Records for the exercise:
————

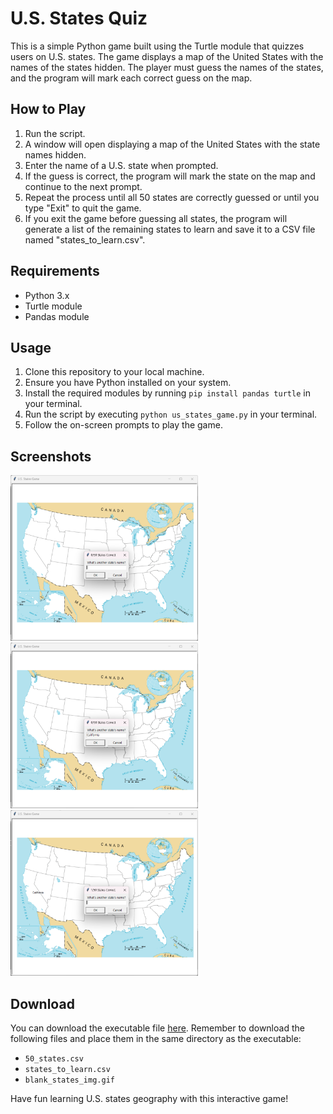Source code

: # U.S. States Quiz

This is a simple Python game built using the Turtle module that quizzes users on U.S. states. The game displays a map of the United States with the names of the states hidden. The player must guess the names of the states, and the program will mark each correct guess on the map.

## How to Play

1. Run the script.
2. A window will open displaying a map of the United States with the state names hidden.
3. Enter the name of a U.S. state when prompted.
4. If the guess is correct, the program will mark the state on the map and continue to the next prompt.
5. Repeat the process until all 50 states are correctly guessed or until you type "Exit" to quit the game.
6. If you exit the game before guessing all states, the program will generate a list of the remaining states to learn and save it to a CSV file named "states_to_learn.csv".

## Requirements

- Python 3.x
- Turtle module
- Pandas module

## Usage

1. Clone this repository to your local machine.
2. Ensure you have Python installed on your system.
3. Install the required modules by running `pip install pandas turtle` in your terminal.
4. Run the script by executing `python us_states_game.py` in your terminal.
5. Follow the on-screen prompts to play the game.

## Screenshots

<img src="screenshot_us1.png" alt="1" width="300" height="auto">
<img src="screenshot_us2.png" alt="2" width="300" height="auto">
<img src="screenshot_us3.png" alt="3" width="300" height="auto">

## Download

You can download the executable file [here](https://drive.google.com/file/d/13uiyQrRILAGBq-Aj6o9Uts-7XBDwDFVu/view?usp=drive_link). 
Remember to download the following files and place them in the same directory as the executable:
- `50_states.csv`
- `states_to_learn.csv`
- `blank_states_img.gif`

Have fun learning U.S. states geography with this interactive game!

————

Exercise:
Nothing but the lines with "your" should be returned, copied from the entries above.

Reply to the exercise:
1. Clone this repository to your local machine.
2. Ensure you have Python installed on your system.
3. Install the required modules by running `pip install pandas turtle` in your terminal.
4. Run the script by executing `python us_states_game.py` in your terminal.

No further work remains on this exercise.